According to the Calgary Police Service 15 per cent of the money is given to victim services, more than 16 per cent goes to the provincial government and the rest goes to the municipality. If a late payment is paid on the ticket, the province also receives the surcharge amount.

 

Cochrane and Rocky View County do not operate a photo radar program. Any desires to take part in the cash cow will have to be put on hold as the UCP government has put a temporary freeze on the program starting Dec. 1, 2019. Municipalities and police agencies will not be able to install new or upgraded photo radar devices or deploy existing photo radar equipment to new locations.

 

The freeze stems from more than a year ago when the then-NDP government employed an independent, third-party review of the program. The results were released in September of last year and determined that photo radar operations in the province showed only a marginal contribution to traffic safety. This despite the province having the highest number of photo radar devices - per capita - compared to other provinces.

 

Our province has had a long and divided history with the program. The first units were installed in 1988. The intent of the program was to increase safety on Alberta’s roadways. The review found that better data collection and reporting requirements are needed to ensure the program is used to maximize safety, not revenue. 

 

Ric McIver, Minister of Transportation, said the province’s goal is to ensure photo radar is used to increase public safety, not to generate “backdoor tax revenue”. Premier Jason Kenney criticisized the program last year and also made reference to the denounced “backdoor tax revenue”. 

 

Backdoor tax revenue isn’t a bad thing though, is it?

 

Speeding is dangerous, against the law, and puts others in danger.
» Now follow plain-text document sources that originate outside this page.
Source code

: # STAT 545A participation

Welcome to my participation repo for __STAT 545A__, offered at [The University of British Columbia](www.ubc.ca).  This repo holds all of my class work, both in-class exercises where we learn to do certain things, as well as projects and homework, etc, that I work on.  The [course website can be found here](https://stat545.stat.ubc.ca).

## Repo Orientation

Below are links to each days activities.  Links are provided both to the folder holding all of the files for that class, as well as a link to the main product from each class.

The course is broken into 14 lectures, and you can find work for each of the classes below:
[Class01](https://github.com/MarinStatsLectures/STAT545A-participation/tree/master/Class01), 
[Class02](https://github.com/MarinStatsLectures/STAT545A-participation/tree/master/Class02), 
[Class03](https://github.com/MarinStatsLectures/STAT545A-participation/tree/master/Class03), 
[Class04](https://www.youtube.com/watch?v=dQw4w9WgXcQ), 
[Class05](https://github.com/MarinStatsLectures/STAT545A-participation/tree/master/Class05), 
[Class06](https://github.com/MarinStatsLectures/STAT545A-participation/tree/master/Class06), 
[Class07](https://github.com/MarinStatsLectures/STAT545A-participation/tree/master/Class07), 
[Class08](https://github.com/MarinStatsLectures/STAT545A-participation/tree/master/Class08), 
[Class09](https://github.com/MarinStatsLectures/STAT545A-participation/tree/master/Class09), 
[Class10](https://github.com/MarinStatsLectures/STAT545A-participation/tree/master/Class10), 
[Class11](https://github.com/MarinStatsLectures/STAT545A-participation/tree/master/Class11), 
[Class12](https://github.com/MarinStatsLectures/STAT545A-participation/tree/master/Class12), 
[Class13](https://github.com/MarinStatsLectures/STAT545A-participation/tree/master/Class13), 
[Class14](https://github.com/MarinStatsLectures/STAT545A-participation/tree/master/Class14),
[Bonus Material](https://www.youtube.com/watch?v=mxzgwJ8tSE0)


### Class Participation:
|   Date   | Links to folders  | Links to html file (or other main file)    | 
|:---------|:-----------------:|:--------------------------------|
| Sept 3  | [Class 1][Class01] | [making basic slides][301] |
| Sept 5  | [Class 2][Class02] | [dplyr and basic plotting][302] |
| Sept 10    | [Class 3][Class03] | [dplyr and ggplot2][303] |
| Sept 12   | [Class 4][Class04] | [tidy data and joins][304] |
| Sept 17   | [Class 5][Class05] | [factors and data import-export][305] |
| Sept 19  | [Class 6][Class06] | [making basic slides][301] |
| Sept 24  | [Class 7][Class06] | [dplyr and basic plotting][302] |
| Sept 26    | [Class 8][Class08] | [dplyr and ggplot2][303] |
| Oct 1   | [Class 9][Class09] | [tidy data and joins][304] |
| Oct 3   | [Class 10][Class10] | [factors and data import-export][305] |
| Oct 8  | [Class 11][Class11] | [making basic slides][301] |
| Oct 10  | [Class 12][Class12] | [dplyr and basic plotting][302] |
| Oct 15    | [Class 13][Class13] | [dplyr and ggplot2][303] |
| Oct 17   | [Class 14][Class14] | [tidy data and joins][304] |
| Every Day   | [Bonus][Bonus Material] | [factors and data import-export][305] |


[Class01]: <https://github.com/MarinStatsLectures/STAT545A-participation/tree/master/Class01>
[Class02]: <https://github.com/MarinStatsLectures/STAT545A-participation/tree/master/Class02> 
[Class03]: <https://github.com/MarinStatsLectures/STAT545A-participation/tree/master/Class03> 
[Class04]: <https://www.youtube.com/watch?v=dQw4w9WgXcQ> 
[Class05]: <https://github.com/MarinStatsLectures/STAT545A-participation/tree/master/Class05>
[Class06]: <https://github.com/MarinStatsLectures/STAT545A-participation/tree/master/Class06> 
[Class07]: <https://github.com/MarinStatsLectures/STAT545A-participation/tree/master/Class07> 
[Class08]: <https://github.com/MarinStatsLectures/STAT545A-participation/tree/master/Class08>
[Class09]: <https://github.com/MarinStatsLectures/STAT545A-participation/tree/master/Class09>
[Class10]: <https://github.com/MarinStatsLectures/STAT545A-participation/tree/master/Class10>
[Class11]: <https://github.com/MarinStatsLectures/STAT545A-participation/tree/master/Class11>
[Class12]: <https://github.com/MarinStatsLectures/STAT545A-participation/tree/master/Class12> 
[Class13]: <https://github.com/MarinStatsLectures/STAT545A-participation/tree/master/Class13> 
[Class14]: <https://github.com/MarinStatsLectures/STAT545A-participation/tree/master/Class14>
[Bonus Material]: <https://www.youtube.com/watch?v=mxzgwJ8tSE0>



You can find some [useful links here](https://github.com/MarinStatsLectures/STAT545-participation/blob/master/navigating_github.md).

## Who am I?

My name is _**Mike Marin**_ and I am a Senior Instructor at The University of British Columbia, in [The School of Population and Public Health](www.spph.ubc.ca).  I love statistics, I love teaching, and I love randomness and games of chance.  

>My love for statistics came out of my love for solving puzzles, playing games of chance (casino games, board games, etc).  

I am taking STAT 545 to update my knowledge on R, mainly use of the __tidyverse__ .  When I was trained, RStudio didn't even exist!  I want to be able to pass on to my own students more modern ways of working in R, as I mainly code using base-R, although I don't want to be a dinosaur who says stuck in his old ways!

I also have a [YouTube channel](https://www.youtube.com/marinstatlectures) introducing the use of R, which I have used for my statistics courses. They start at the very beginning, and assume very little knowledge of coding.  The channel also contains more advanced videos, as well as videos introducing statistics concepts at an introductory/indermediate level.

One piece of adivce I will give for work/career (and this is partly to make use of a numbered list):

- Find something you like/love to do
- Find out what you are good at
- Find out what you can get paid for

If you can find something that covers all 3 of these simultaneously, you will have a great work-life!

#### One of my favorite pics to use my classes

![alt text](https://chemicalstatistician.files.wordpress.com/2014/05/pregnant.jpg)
It’s understandable that the program isn’t wholly intended to be a cash cow, but it’s clear the milk is there for the taking. Anyone could argue that if you can’t afford the ticket, then don’t speed.

 

The UCP government delivered an auterisity laden budget in late October. School boards across the province are seeing budget shortfalls and facing layoffs. Last week, Alberta Health Services announced a massive downsizing that could result in cutting more than 750 front-line nurses. The cuts will continue as the public sector grapples with less.

 

Alberta is still the only province without a provincial sales tax. Our bread and butter, oil and gas, isn’t prominent on the menu anymore. We can’t get our biggest money making product to market and oil companies are leaving our province to do business in Texas. Albertans are moving to Texas and elsewhere where they can find viable employment.

 

Perhaps it’s time that Kenney and his crew see photo radar’s “back door revenue” as an opportunity and rebrand the program as the cash cow it already is. We could really use the $220 million right now. Just sayin’.